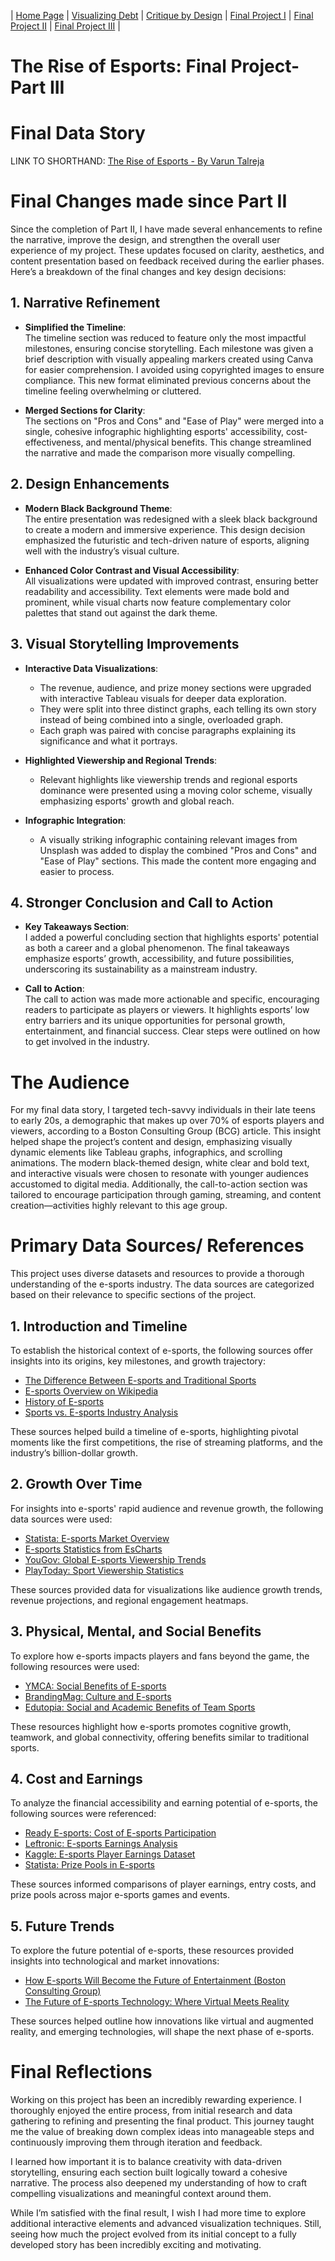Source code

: | [Home Page](https://varundt.github.io/tswd-portfolio/) | [Visualizing Debt](https://varundt.github.io/tswd-portfolio/visualizing-government-debt) | [Critique by Design](https://varundt.github.io/tswd-portfolio/critique-by-design) | [Final Project I](https://varundt.github.io/tswd-portfolio/final-project-part-one) | [Final Project II](https://varundt.github.io/tswd-portfolio/final-project-part-two) | [Final Project III](https://varundt.github.io/tswd-portfolio/final-project-part-three) | 

# The Rise of Esports: Final Project- Part III

# Final Data Story 
LINK TO SHORTHAND: [The Rise of Esports - By Varun Talreja](https://preview.shorthand.com/y4HrLkygOltyBzRn)

# Final Changes made since Part II 
Since the completion of Part II, I have made several enhancements to refine the narrative, improve the design, and strengthen the overall user experience of my project. These updates focused on clarity, aesthetics, and content presentation based on feedback received during the earlier phases. Here’s a breakdown of the final changes and key design decisions:

## **1. Narrative Refinement**  
- **Simplified the Timeline**:  
  The timeline section was reduced to feature only the most impactful milestones, ensuring concise storytelling. Each milestone was given a brief description with visually appealing markers created using Canva for easier comprehension. I avoided using copyrighted images to ensure compliance. This new format eliminated previous concerns about the timeline feeling overwhelming or cluttered.  

- **Merged Sections for Clarity**:  
  The sections on "Pros and Cons" and "Ease of Play" were merged into a single, cohesive infographic highlighting esports' accessibility, cost-effectiveness, and mental/physical benefits. This change streamlined the narrative and made the comparison more visually compelling.  

## **2. Design Enhancements**  
- **Modern Black Background Theme**:  
  The entire presentation was redesigned with a sleek black background to create a modern and immersive experience. This design decision emphasized the futuristic and tech-driven nature of esports, aligning well with the industry’s visual culture.  

- **Enhanced Color Contrast and Visual Accessibility**:  
  All visualizations were updated with improved contrast, ensuring better readability and accessibility. Text elements were made bold and prominent, while visual charts now feature complementary color palettes that stand out against the dark theme.  

## **3. Visual Storytelling Improvements**  
- **Interactive Data Visualizations**:  
  - The revenue, audience, and prize money sections were upgraded with interactive Tableau visuals for deeper data exploration.  
  - They were split into three distinct graphs, each telling its own story instead of being combined into a single, overloaded graph.  
  - Each graph was paired with concise paragraphs explaining its significance and what it portrays.  

- **Highlighted Viewership and Regional Trends**:  
  - Relevant highlights like viewership trends and regional esports dominance were presented using a moving color scheme, visually emphasizing esports' growth and global reach.  

- **Infographic Integration**:  
  - A visually striking infographic containing relevant images from Unsplash was added to display the combined "Pros and Cons" and "Ease of Play" sections. This made the content more engaging and easier to process.  

## **4. Stronger Conclusion and Call to Action**  
- **Key Takeaways Section**:  
  I added a powerful concluding section that highlights esports' potential as both a career and a global phenomenon. The final takeaways emphasize esports’ growth, accessibility, and future possibilities, underscoring its sustainability as a mainstream industry.  

- **Call to Action**:  
  The call to action was made more actionable and specific, encouraging readers to participate as players or viewers. It highlights esports’ low entry barriers and its unique opportunities for personal growth, entertainment, and financial success. Clear steps were outlined on how to get involved in the industry.  

# The Audience 
For my final data story, I targeted tech-savvy individuals in their late teens to early 20s, a demographic that makes up over 70% of esports players and viewers, according to a Boston Consulting Group (BCG) article. This insight helped shape the project’s content and design, emphasizing visually dynamic elements like Tableau graphs, infographics, and scrolling animations. The modern black-themed design, white clear and bold text, and interactive visuals were chosen to resonate with younger audiences accustomed to digital media. Additionally, the call-to-action section was tailored to encourage participation through gaming, streaming, and content creation—activities highly relevant to this age group.

# Primary Data Sources/ References
This project uses diverse datasets and resources to provide a thorough understanding of the e-sports industry. The data sources are categorized based on their relevance to specific sections of the project.  

## **1. Introduction and Timeline**  
To establish the historical context of e-sports, the following sources offer insights into its origins, key milestones, and growth trajectory:  

- [The Difference Between E-sports and Traditional Sports](https://spacecoastdaily.com/2024/08/the-difference-between-esports-and-traditional-sports/)  
- [E-sports Overview on Wikipedia](https://en.wikipedia.org/wiki/Esports)  
- [History of E-sports](https://www.cdw.com/content/cdw/en/articles/hardware/history-of-esports.html)  
- [Sports vs. E-sports Industry Analysis](https://esportsinsider.com/2023/06/esports-vs-sports)  

These sources helped build a timeline of e-sports, highlighting pivotal moments like the first competitions, the rise of streaming platforms, and the industry’s billion-dollar growth.  

## **2. Growth Over Time**  
For insights into e-sports' rapid audience and revenue growth, the following data sources were used:  

- [Statista: E-sports Market Overview](https://www.statista.com/topics/3121/esports-market/#topicOverview)  
- [E-sports Statistics from EsCharts](https://escharts.com/)  
- [YouGov: Global E-sports Viewership Trends](https://business.yougov.com/content/46705-charting-the-global-landscape-of-esports-viewership-may-2023)  
- [PlayToday: Sport Viewership Statistics](https://playtoday.co/blog/sport-viewership-statistics/)  

These sources provided data for visualizations like audience growth trends, revenue projections, and regional engagement heatmaps.  

## **3. Physical, Mental, and Social Benefits**  
To explore how e-sports impacts players and fans beyond the game, the following resources were used:  

- [YMCA: Social Benefits of E-sports](https://ymcagbw.org/blog/understanding-social-benefits-esports-teenagers-and-young-adults)  
- [BrandingMag: Culture and E-sports](https://www.brandingmag.com/2022/01/21/culture-esports-and-the-beauty-of-an-industry-in-its-infancy/)  
- [Edutopia: Social and Academic Benefits of Team Sports](https://www.edutopia.org/discussion/social-and-academic-benefits-team-sports)  

These resources highlight how e-sports promotes cognitive growth, teamwork, and global connectivity, offering benefits similar to traditional sports.  

## **4. Cost and Earnings**  
To analyze the financial accessibility and earning potential of e-sports, the following sources were referenced:  

- [Ready E-sports: Cost of E-sports Participation](https://readyesports.com/how-expensive-is-it-to-play-esports)  
- [Leftronic: E-sports Earnings Analysis](https://leftronic.com/blog/esports-earnings)  
- [Kaggle: E-sports Player Earnings Dataset](https://www.kaggle.com/datasets/jackdaoud/esports-earnings-for-players-teams-by-game/data?select=highest_earning_players.csv)  
- [Statista: Prize Pools in E-sports](https://www.statista.com/statistics/501853/leading-esports-games-worldwide-total-prize-pool/)  

These sources informed comparisons of player earnings, entry costs, and prize pools across major e-sports games and events.  

## **5. Future Trends**  
To explore the future potential of e-sports, these resources provided insights into technological and market innovations:  

- [How E-sports Will Become the Future of Entertainment (Boston Consulting Group)](https://www.bcg.com/publications/2023/how-esports-will-become-future-of-entertainment)  
- [The Future of E-sports Technology: Where Virtual Meets Reality](https://www.yellowbrick.co/blog/gaming/the-future-of-esports-technology-where-virtual-meets-reality)  

These sources helped outline how innovations like virtual and augmented reality, and emerging technologies, will shape the next phase of e-sports.  

# Final Reflections
Working on this project has been an incredibly rewarding experience. I thoroughly enjoyed the entire process, from initial research and data gathering to refining and presenting the final product. This journey taught me the value of breaking down complex ideas into manageable steps and continuously improving them through iteration and feedback.

I learned how important it is to balance creativity with data-driven storytelling, ensuring each section built logically toward a cohesive narrative. The process also deepened my understanding of how to craft compelling visualizations and meaningful context around them.

While I’m satisfied with the final result, I wish I had more time to explore additional interactive elements and advanced visualization techniques. Still, seeing how much the project evolved from its initial concept to a fully developed story has been incredibly exciting and motivating.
* * * * *
## What needs to be done
From the records above, retype only the lines starting at the line that contains "- [YouGov: Global" and ending at the line that contains "- [PlayToday: Sport", both included.

## Exercise response
- [YouGov: Global E-sports Viewership Trends](https://business.yougov.com/content/46705-charting-the-global-landscape-of-esports-viewership-may-2023)  
- [PlayToday: Sport Viewership Statistics](https://playtoday.co/blog/sport-viewership-statistics/)  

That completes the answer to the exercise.